沈砺的心猛地一沉。刚升起的些许安全感瞬间荡然无存。
“那……我们该怎么办?”他急切地问。
薛九指沉默了片刻,那只独眼深处,似乎有极其复杂幽暗的情绪翻涌,最终化为一片冰冷的决绝。
“你妹妹需要静养,你的骨头至少要十天才能初步长牢,勉强能走动。”薛九指的声音不带一丝感情,“这十天,是老天爷给的最后期限。这十天里,老夫会尽力稳住你妹妹的病情,催生你的断骨。十天后……”
他枯槁的手指无意识地摩挲着那根乌木拐杖杖头冰冷的螺旋纹路,那点暗红在油灯下仿佛吸饱了血。
“十天后,无论你俩能不能走,都必须离开这鬼地方。老夫会带你们去一个更远的、更安全的地方。至于路上……”薛九指的嘴角勾起一丝极其冷冽、甚至带着一丝残酷意味的弧度,“老夫倒要看看,是幽冥殿的狗腿子多,还是老夫的‘九幽毒瘴’……更毒!”
一股无形的、令人窒息的杀意,瞬间弥漫在狭小的“回春堂”内,比那浓重的药味更让人心悸!
沈砺看着薛九指眼中那毫不掩饰的冰冷杀机,第一次如此清晰地感受到这位“鬼医”深藏不露的恐怖与决绝。这决绝,不仅仅是为了保护他们兄妹,似乎还夹杂着一种积压已久的、冰冷的……仇恨?

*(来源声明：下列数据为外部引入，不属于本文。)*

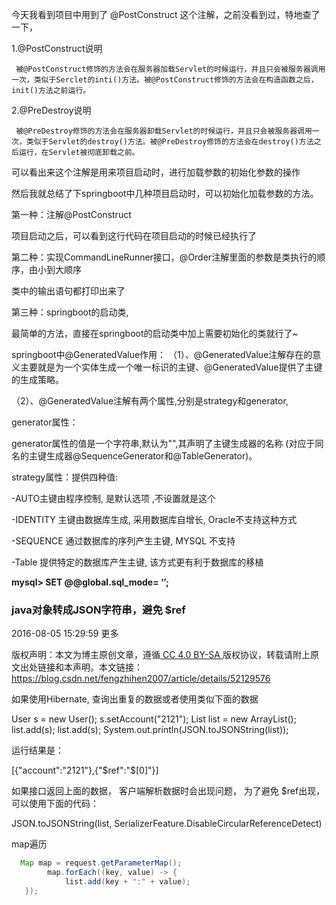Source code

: 今天我看到项目中用到了  @PostConstruct 这个注解，之前没看到过，特地查了一下，

1.@PostConstruct说明

     被@PostConstruct修饰的方法会在服务器加载Servlet的时候运行，并且只会被服务器调用一次，类似于Serclet的inti()方法。被@PostConstruct修饰的方法会在构造函数之后，init()方法之前运行。

2.@PreDestroy说明

     被@PreDestroy修饰的方法会在服务器卸载Servlet的时候运行，并且只会被服务器调用一次，类似于Servlet的destroy()方法。被@PreDestroy修饰的方法会在destroy()方法之后运行，在Servlet被彻底卸载之前。

 





可以看出来这个注解是用来项目启动时，进行加载参数的初始化参数的操作

然后我就总结了下springboot中几种项目启动时，可以初始化加载参数的方法。

第一种：注解@PostConstruct

项目启动之后，可以看到这行代码在项目启动的时候已经执行了



 

第二种：实现CommandLineRunner接口，@Order注解里面的参数是类执行的顺序，由小到大顺序





类中的输出语句都打印出来了



第三种：springboot的启动类,

最简单的方法，直接在springboot的启动类中加上需要初始化的类就行了~











springboot中@GeneratedValue作用：
（1）、@GeneratedValue注解存在的意义主要就是为一个实体生成一个唯一标识的主键、@GeneratedValue提供了主键的生成策略。

（2）、@GeneratedValue注解有两个属性,分别是strategy和generator,

generator属性：

generator属性的值是一个字符串,默认为"",其声明了主键生成器的名称
(对应于同名的主键生成器@SequenceGenerator和@TableGenerator)。


strategy属性：提供四种值:

-AUTO主键由程序控制, 是默认选项 ,不设置就是这个

-IDENTITY 主键由数据库生成, 采用数据库自增长, Oracle不支持这种方式

-SEQUENCE 通过数据库的序列产生主键, MYSQL  不支持

-Table 提供特定的数据库产生主键, 该方式更有利于数据库的移植

 **mysql> SET @@global.sql_mode= ‘’;** 



### java对象转成JSON字符串，避免 $ref

2016-08-05 15:29:59 更多

版权声明：本文为博主原创文章，遵循[ CC 4.0 BY-SA ](http://creativecommons.org/licenses/by-sa/4.0/)版权协议，转载请附上原文出处链接和本声明。本文链接：https://blog.csdn.net/fengzhihen2007/article/details/52129576

如果使用Hibernate, 查询出重复的数据或者使用类似下面的数据

User s = new User();
s.setAccount("2121");
List<User> list = new ArrayList<User>();
list.add(s);
list.add(s);
System.out.println(JSON.toJSONString(list));

运行结果是：

[{"account":"2121"},{"$ref":"$[0]"}]



如果接口返回上面的数据， 客户端解析数据时会出现问题， 为了避免 $ref出现， 可以使用下面的代码：

JSON.toJSONString(list, SerializerFeature.DisableCircularReferenceDetect)



map遍历

```java
  Map map = request.getParameterMap();
        map.forEach((key, value) -> {
            list.add(key + ":" + value);
   });
```

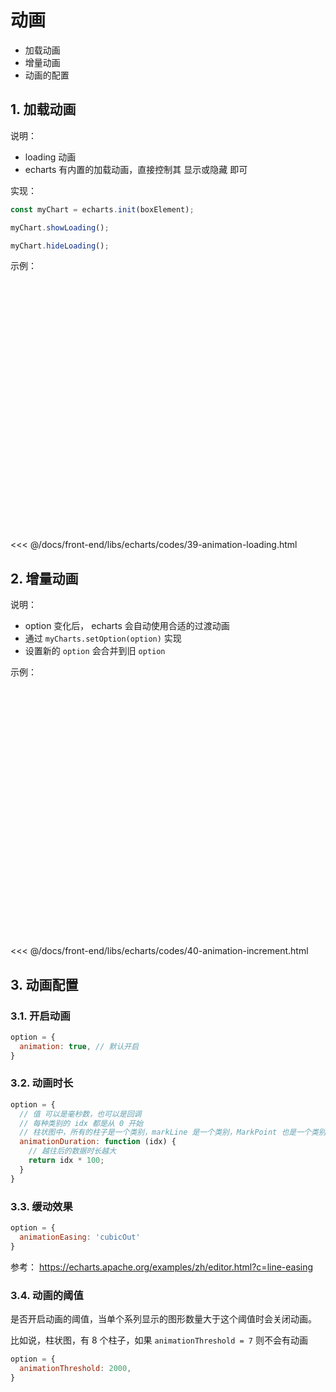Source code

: # 动画

* 加载动画
* 增量动画
* 动画的配置

## 1. 加载动画

说明：

* loading 动画
* echarts 有内置的加载动画，直接控制其 显示或隐藏 即可

实现：

```javascript
const myChart = echarts.init(boxElement);

myChart.showLoading();

myChart.hideLoading();
```

示例：

<div id="box_39-animation-loading" style="width: 400px; height: 400px;"></div>
<script type="module">
  const myChart = echarts.init(document.querySelector('#box_39-animation-loading'));
  myChart.showLoading();
  setTimeout(() => myChart.hideLoading(), 3000);
</script>

<<< @/docs/front-end/libs/echarts/codes/39-animation-loading.html

## 2. 增量动画

说明：

* option 变化后， echarts 会自动使用合适的过渡动画
* 通过 `myCharts.setOption(option)` 实现
* 设置新的 `option` 会合并到旧 `option`

示例：

<div id="box_40-animation-increment" style="width: 600px; height: 400px;"></div>
<script type="module">
  const myChart = echarts.init(document.querySelector('#box_40-animation-increment'));
  myChart.setOption({
    dataset: {
      dimensions: ['name', 'math'],
      source: [],
    },
    yAxis: { type: 'category'},
    xAxis: { type: 'value'},
    series: [
      { name: '语文', type: 'bar', label: {show: true}, barWidth: '30%',
        encode: { y: 'name', x: 'math'}
      },
    ]
  });
  let source = [
    { name: '张三', math: 90 }, { name: '李四', math: 80 },
    { name: '王五', math: 70 }, { name: '赵六', math: 60 },
  ];
  setInterval(() => {
    source = source.map(({name, math}) => ({ name, math: math + Math.floor(Math.random() * 10) }));
    myChart.setOption({ dataset: { source } })
  }, 1000);
</script>

<<< @/docs/front-end/libs/echarts/codes/40-animation-increment.html

## 3. 动画配置

### 3.1. 开启动画

```javascript
option = {
  animation: true, // 默认开启
}
```

### 3.2. 动画时长

```javascript
option = {
  // 值 可以是毫秒数，也可以是回调
  // 每种类别的 idx 都是从 0 开始
  // 柱状图中，所有的柱子是一个类别，markLine 是一个类别，MarkPoint 也是一个类别
  animationDuration: function (idx) {
    // 越往后的数据时长越大
    return idx * 100;
  }
}
```

### 3.3. 缓动效果

```javascript
option = {
  animationEasing: 'cubicOut'
}
```

参考： https://echarts.apache.org/examples/zh/editor.html?c=line-easing

### 3.4. 动画的阈值

是否开启动画的阈值，当单个系列显示的图形数量大于这个阈值时会关闭动画。

比如说，柱状图，有 8 个柱子，如果 `animationThreshold = 7` 则不会有动画 

```javascript
option = {
  animationThreshold: 2000,
}
```
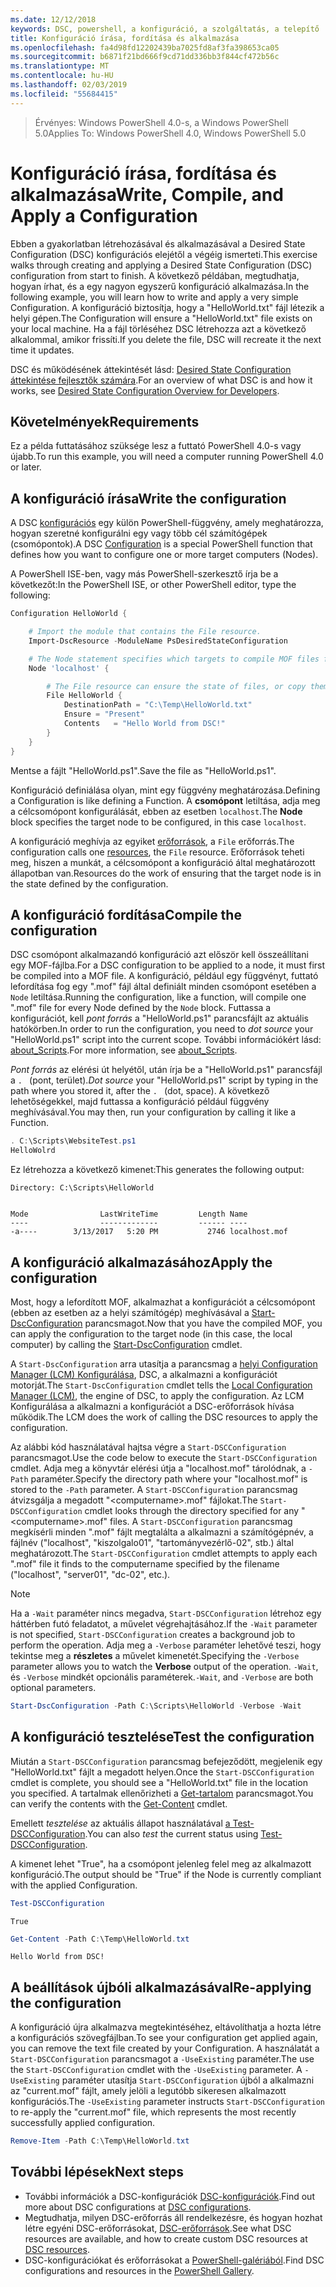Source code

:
 ```yaml
---
ms.date: 12/12/2018
keywords: DSC, powershell, a konfiguráció, a szolgáltatás, a telepítő
title: Konfiguráció írása, fordítása és alkalmazása
ms.openlocfilehash: fa4d98fd12202439ba7025fd8af3fa398653ca05
ms.sourcegitcommit: b6871f21bd666f9cd71dd336bb3f844cf472b56c
ms.translationtype: MT
ms.contentlocale: hu-HU
ms.lasthandoff: 02/03/2019
ms.locfileid: "55684415"
---
```

> <span data-ttu-id="6f035-103">Érvényes: Windows PowerShell 4.0-s, a Windows PowerShell 5.0</span><span class="sxs-lookup"><span data-stu-id="6f035-103">Applies To: Windows PowerShell 4.0, Windows PowerShell 5.0</span></span>

# <a name="write-compile-and-apply-a-configuration"></a><span data-ttu-id="6f035-104">Konfiguráció írása, fordítása és alkalmazása</span><span class="sxs-lookup"><span data-stu-id="6f035-104">Write, Compile, and Apply a Configuration</span></span>

<span data-ttu-id="6f035-105">Ebben a gyakorlatban létrehozásával és alkalmazásával a Desired State Configuration (DSC) konfigurációs elejétől a végéig ismerteti.</span><span class="sxs-lookup"><span data-stu-id="6f035-105">This exercise walks through creating and applying a Desired State Configuration (DSC) configuration from start to finish.</span></span>
<span data-ttu-id="6f035-106">A következő példában, megtudhatja, hogyan írhat, és a egy nagyon egyszerű konfiguráció alkalmazása.</span><span class="sxs-lookup"><span data-stu-id="6f035-106">In the following example, you will learn how to write and apply a very simple Configuration.</span></span> <span data-ttu-id="6f035-107">A konfiguráció biztosítja, hogy a "HelloWorld.txt" fájl létezik a helyi gépen.</span><span class="sxs-lookup"><span data-stu-id="6f035-107">The Configuration will ensure a "HelloWorld.txt" file exists on your local machine.</span></span> <span data-ttu-id="6f035-108">Ha a fájl törléséhez DSC létrehozza azt a következő alkalommal, amikor frissíti.</span><span class="sxs-lookup"><span data-stu-id="6f035-108">If you delete the file, DSC will recreate it the next time it updates.</span></span>

<span data-ttu-id="6f035-109">DSC és működésének áttekintését lásd: [Desired State Configuration áttekintése fejlesztők számára](../overview/overview.md).</span><span class="sxs-lookup"><span data-stu-id="6f035-109">For an overview of what DSC is and how it works, see [Desired State Configuration Overview for Developers](../overview/overview.md).</span></span>

## <a name="requirements"></a><span data-ttu-id="6f035-110">Követelmények</span><span class="sxs-lookup"><span data-stu-id="6f035-110">Requirements</span></span>

<span data-ttu-id="6f035-111">Ez a példa futtatásához szüksége lesz a futtató PowerShell 4.0-s vagy újabb.</span><span class="sxs-lookup"><span data-stu-id="6f035-111">To run this example, you will need a computer running PowerShell 4.0 or later.</span></span>

## <a name="write-the-configuration"></a><span data-ttu-id="6f035-112">A konfiguráció írása</span><span class="sxs-lookup"><span data-stu-id="6f035-112">Write the configuration</span></span>

<span data-ttu-id="6f035-113">A DSC [konfigurációs](configurations.md) egy külön PowerShell-függvény, amely meghatározza, hogyan szeretné konfigurálni egy vagy több cél számítógépek (csomópontok).</span><span class="sxs-lookup"><span data-stu-id="6f035-113">A DSC [Configuration](configurations.md) is a special PowerShell function that defines how you want to configure one or more target computers (Nodes).</span></span>

<span data-ttu-id="6f035-114">A PowerShell ISE-ben, vagy más PowerShell-szerkesztő írja be a következőt:</span><span class="sxs-lookup"><span data-stu-id="6f035-114">In the PowerShell ISE, or other PowerShell editor, type the following:</span></span>

```powershell
Configuration HelloWorld {

    # Import the module that contains the File resource.
    Import-DscResource -ModuleName PsDesiredStateConfiguration

    # The Node statement specifies which targets to compile MOF files for, when this configuration is executed.
    Node 'localhost' {

        # The File resource can ensure the state of files, or copy them from a source to a destination with persistent updates.
        File HelloWorld {
            DestinationPath = "C:\Temp\HelloWorld.txt"
            Ensure = "Present"
            Contents   = "Hello World from DSC!"
        }
    }
}
```

<span data-ttu-id="6f035-115">Mentse a fájlt "HelloWorld.ps1".</span><span class="sxs-lookup"><span data-stu-id="6f035-115">Save the file as "HelloWorld.ps1".</span></span>

<span data-ttu-id="6f035-116">Konfiguráció definiálása olyan, mint egy függvény meghatározása.</span><span class="sxs-lookup"><span data-stu-id="6f035-116">Defining a Configuration is like defining a Function.</span></span> <span data-ttu-id="6f035-117">A **csomópont** letiltása, adja meg a célcsomópont konfigurálását, ebben az esetben `localhost`.</span><span class="sxs-lookup"><span data-stu-id="6f035-117">The **Node** block specifies the target node to be configured, in this case `localhost`.</span></span>

<span data-ttu-id="6f035-118">A konfiguráció meghívja az egyiket [erőforrások](../resources/resources.md), a `File` erőforrás.</span><span class="sxs-lookup"><span data-stu-id="6f035-118">The configuration calls one [resources](../resources/resources.md), the `File` resource.</span></span> <span data-ttu-id="6f035-119">Erőforrások teheti meg, hiszen a munkát, a célcsomópont a konfiguráció által meghatározott állapotban van.</span><span class="sxs-lookup"><span data-stu-id="6f035-119">Resources do the work of ensuring that the target node is in the state defined by the configuration.</span></span>

## <a name="compile-the-configuration"></a><span data-ttu-id="6f035-120">A konfiguráció fordítása</span><span class="sxs-lookup"><span data-stu-id="6f035-120">Compile the configuration</span></span>

<span data-ttu-id="6f035-121">DSC csomópont alkalmazandó konfiguráció azt először kell összeállítani egy MOF-fájlba.</span><span class="sxs-lookup"><span data-stu-id="6f035-121">For a DSC configuration to be applied to a node, it must first be compiled into a MOF file.</span></span>
<span data-ttu-id="6f035-122">A konfiguráció, például egy függvényt, futtató lefordítása fog egy ".mof" fájl által definiált minden csomópont esetében a `Node` letiltása.</span><span class="sxs-lookup"><span data-stu-id="6f035-122">Running the configuration, like a function, will compile one ".mof" file for every Node defined by the `Node` block.</span></span>
<span data-ttu-id="6f035-123">Futtassa a konfigurációt, kell *pont forrás* a "HelloWorld.ps1" parancsfájlt az aktuális hatókörben.</span><span class="sxs-lookup"><span data-stu-id="6f035-123">In order to run the configuration, you need to *dot source* your "HelloWorld.ps1" script into the current scope.</span></span>
<span data-ttu-id="6f035-124">További információkért lásd: [about_Scripts](/powershell/module/microsoft.powershell.core/about/about_scripts?view=powershell-6#script-scope-and-dot-sourcing).</span><span class="sxs-lookup"><span data-stu-id="6f035-124">For more information, see [about_Scripts](/powershell/module/microsoft.powershell.core/about/about_scripts?view=powershell-6#script-scope-and-dot-sourcing).</span></span>

<span data-ttu-id="6f035-125">*Pont forrás* az elérési út helyétől, után írja be a "HelloWorld.ps1" parancsfájl a `. ` (pont, terület).</span><span class="sxs-lookup"><span data-stu-id="6f035-125">*Dot source* your "HelloWorld.ps1" script by typing in the path where you stored it, after the `. ` (dot, space).</span></span> <span data-ttu-id="6f035-126">A következő lehetőségekkel, majd futtassa a konfiguráció például függvény meghívásával.</span><span class="sxs-lookup"><span data-stu-id="6f035-126">You may then, run your configuration by calling it like a Function.</span></span>

```powershell
. C:\Scripts\WebsiteTest.ps1
HelloWolrd
```

<span data-ttu-id="6f035-127">Ez létrehozza a következő kimenet:</span><span class="sxs-lookup"><span data-stu-id="6f035-127">This generates the following output:</span></span>

```output
Directory: C:\Scripts\HelloWorld


Mode                LastWriteTime         Length Name
----                -------------         ------ ----
-a----        3/13/2017   5:20 PM           2746 localhost.mof
```

## <a name="apply-the-configuration"></a><span data-ttu-id="6f035-128">A konfiguráció alkalmazásához</span><span class="sxs-lookup"><span data-stu-id="6f035-128">Apply the configuration</span></span>

<span data-ttu-id="6f035-129">Most, hogy a lefordított MOF, alkalmazhat a konfigurációt a célcsomópont (ebben az esetben az a helyi számítógép) meghívásával a [Start-DscConfiguration](/powershell/module/psdesiredstateconfiguration/start-dscconfiguration) parancsmagot.</span><span class="sxs-lookup"><span data-stu-id="6f035-129">Now that you have the compiled MOF, you can apply the configuration to the target node (in this case, the local computer) by calling the [Start-DscConfiguration](/powershell/module/psdesiredstateconfiguration/start-dscconfiguration) cmdlet.</span></span>

<span data-ttu-id="6f035-130">A `Start-DscConfiguration` arra utasítja a parancsmag a [helyi Configuration Manager (LCM) Konfigurálása](../managing-nodes/metaConfig.md), DSC, a alkalmazni a konfigurációt motorját.</span><span class="sxs-lookup"><span data-stu-id="6f035-130">The `Start-DscConfiguration` cmdlet tells the [Local Configuration Manager (LCM)](../managing-nodes/metaConfig.md), the engine of DSC, to apply the configuration.</span></span>
<span data-ttu-id="6f035-131">Az LCM Konfigurálása a alkalmazni a konfigurációt a DSC-erőforrások hívása működik.</span><span class="sxs-lookup"><span data-stu-id="6f035-131">The LCM does the work of calling the DSC resources to apply the configuration.</span></span>

<span data-ttu-id="6f035-132">Az alábbi kód használatával hajtsa végre a `Start-DSCConfiguration` parancsmagot.</span><span class="sxs-lookup"><span data-stu-id="6f035-132">Use the code below to execute the `Start-DSCConfiguration` cmdlet.</span></span> <span data-ttu-id="6f035-133">Adja meg a könyvtár elérési útja a "localhost.mof" tárolódnak, a `-Path` paraméter.</span><span class="sxs-lookup"><span data-stu-id="6f035-133">Specify the directory path where your "localhost.mof" is stored to the `-Path` parameter.</span></span> <span data-ttu-id="6f035-134">A `Start-DSCConfiguration` parancsmag átvizsgálja a megadott "\<computername\>.mof" fájlokat.</span><span class="sxs-lookup"><span data-stu-id="6f035-134">The `Start-DSCConfiguration` cmdlet looks through the directory specified for any "\<computername\>.mof" files.</span></span> <span data-ttu-id="6f035-135">A `Start-DSCConfiguration` parancsmag megkísérli minden ".mof" fájlt megtalálta a alkalmazni a számítógépnév, a fájlnév ("localhost", "kiszolgalo01", "tartományvezérlő-02", stb.) által meghatározott.</span><span class="sxs-lookup"><span data-stu-id="6f035-135">The `Start-DSCConfiguration` cmdlet attempts to apply each ".mof" file it finds to the computername specified by the filename ("localhost", "server01", "dc-02", etc.).</span></span>

> [!NOTE]
> <span data-ttu-id="6f035-136">Ha a `-Wait` paraméter nincs megadva, `Start-DSCConfiguration` létrehoz egy háttérben futó feladatot, a művelet végrehajtásához.</span><span class="sxs-lookup"><span data-stu-id="6f035-136">If the `-Wait` parameter is not specified, `Start-DSCConfiguration` creates a background job to perform the operation.</span></span> <span data-ttu-id="6f035-137">Adja meg a `-Verbose` paraméter lehetővé teszi, hogy tekintse meg a **részletes** a művelet kimenetét.</span><span class="sxs-lookup"><span data-stu-id="6f035-137">Specifying the `-Verbose` parameter allows you to watch the **Verbose** output of the operation.</span></span> <span data-ttu-id="6f035-138">`-Wait`, és `-Verbose` mindkét opcionális paraméterek.</span><span class="sxs-lookup"><span data-stu-id="6f035-138">`-Wait`, and `-Verbose` are both optional parameters.</span></span>

```powershell
Start-DscConfiguration -Path C:\Scripts\HelloWorld -Verbose -Wait
```

## <a name="test-the-configuration"></a><span data-ttu-id="6f035-139">A konfiguráció tesztelése</span><span class="sxs-lookup"><span data-stu-id="6f035-139">Test the configuration</span></span>

<span data-ttu-id="6f035-140">Miután a `Start-DSCConfiguration` parancsmag befejeződött, megjelenik egy "HelloWorld.txt" fájlt a megadott helyen.</span><span class="sxs-lookup"><span data-stu-id="6f035-140">Once the `Start-DSCConfiguration` cmdlet is complete, you should see a "HelloWorld.txt" file in the location you specified.</span></span> <span data-ttu-id="6f035-141">A tartalmak ellenőrizheti a [Get-tartalom](/powershell/module/microsoft.powershell.management/get-content) parancsmagot.</span><span class="sxs-lookup"><span data-stu-id="6f035-141">You can verify the contents with the [Get-Content](/powershell/module/microsoft.powershell.management/get-content) cmdlet.</span></span>

<span data-ttu-id="6f035-142">Emellett *tesztelése* az aktuális állapot használatával [a Test-DSCConfiguration](/powershell/module/psdesiredstateconfiguration/Test-DSCConfiguration).</span><span class="sxs-lookup"><span data-stu-id="6f035-142">You can also *test* the current status using [Test-DSCConfiguration](/powershell/module/psdesiredstateconfiguration/Test-DSCConfiguration).</span></span>

<span data-ttu-id="6f035-143">A kimenet lehet "True", ha a csomópont jelenleg felel meg az alkalmazott konfiguráció.</span><span class="sxs-lookup"><span data-stu-id="6f035-143">The output should be "True" if the Node is currently compliant with the applied Configuration.</span></span>

```powershell
Test-DSCConfiguration
```

```output
True
```

```powershell
Get-Content -Path C:\Temp\HelloWorld.txt
```

```output
Hello World from DSC!
```

## <a name="re-applying-the-configuration"></a><span data-ttu-id="6f035-144">A beállítások újbóli alkalmazásával</span><span class="sxs-lookup"><span data-stu-id="6f035-144">Re-applying the configuration</span></span>

<span data-ttu-id="6f035-145">A konfiguráció újra alkalmazva megtekintéséhez, eltávolíthatja a hozta létre a konfigurációs szövegfájlban.</span><span class="sxs-lookup"><span data-stu-id="6f035-145">To see your configuration get applied again, you can remove the text file created by your Configuration.</span></span> <span data-ttu-id="6f035-146">A használatát a `Start-DSCConfiguration` parancsmagot a `-UseExisting` paraméter.</span><span class="sxs-lookup"><span data-stu-id="6f035-146">The use the `Start-DSCConfiguration` cmdlet with the `-UseExisting` parameter.</span></span> <span data-ttu-id="6f035-147">A `-UseExisting` paraméter utasítja `Start-DSCConfiguration` újból a alkalmazni az "current.mof" fájlt, amely jelöli a legutóbb sikeresen alkalmazott konfigurációs.</span><span class="sxs-lookup"><span data-stu-id="6f035-147">The `-UseExisting` parameter instructs `Start-DSCConfiguration` to re-apply the "current.mof" file, which represents the most recently successfully applied configuration.</span></span>

```powershell
Remove-Item -Path C:\Temp\HelloWorld.txt
```

## <a name="next-steps"></a><span data-ttu-id="6f035-148">További lépések</span><span class="sxs-lookup"><span data-stu-id="6f035-148">Next steps</span></span>

- <span data-ttu-id="6f035-149">További információk a DSC-konfigurációk [DSC-konfigurációk](configurations.md).</span><span class="sxs-lookup"><span data-stu-id="6f035-149">Find out more about DSC configurations at [DSC configurations](configurations.md).</span></span>
- <span data-ttu-id="6f035-150">Megtudhatja, milyen DSC-erőforrás áll rendelkezésre, és hogyan hozhat létre egyéni DSC-erőforrásokat, [DSC-erőforrások](../resources/resources.md).</span><span class="sxs-lookup"><span data-stu-id="6f035-150">See what DSC resources are available, and how to create custom DSC resources at [DSC resources](../resources/resources.md).</span></span>
- <span data-ttu-id="6f035-151">DSC-konfigurációkat és erőforrásokat a [PowerShell-galériából](https://www.powershellgallery.com/).</span><span class="sxs-lookup"><span data-stu-id="6f035-151">Find DSC configurations and resources in the [PowerShell Gallery](https://www.powershellgallery.com/).</span></span>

“前辈……”沈砺张了张嘴,想问什么,却又不知从何问起。
“闭嘴!睡觉!”薛九指粗暴地打断他,重新坐回石墩,拿起药材和石臼,继续那单调而压抑的捣药声。“养好你的骨头!十天后,跑不动,就等着喂狗!”
捣药声在封闭的地窖里回荡,如同某种不祥的倒计时。
沈砺趴在冰冷的石台上,虽然身体依旧剧痛难忍,但心头的压力却沉重得让他喘不过气。十天……只有十天……
他看向角落里沉睡的妹妹,又感受着肋下那深入骨髓的闷痛。
十天!他必须在这十天内,让自己变得……更强!至少,要能跑起来!
一股从未有过的、强烈的求生欲和变强的渴望,如同烈火般在他虚弱的身躯内悄然点燃。他闭上眼睛,不再去想幽冥殿的威胁,不再去想薛九指那冰冷的杀意,而是将所有意念,都沉入那断裂的骨头处,沉入那被薛九指银针强行冲开的、带着刺痛和酸麻的经络之中……
一丝微弱到几乎无法察觉的、源自身体本能的暖流,仿佛在那些酸痛的经络深处,极其缓慢地……开始滋生、流转。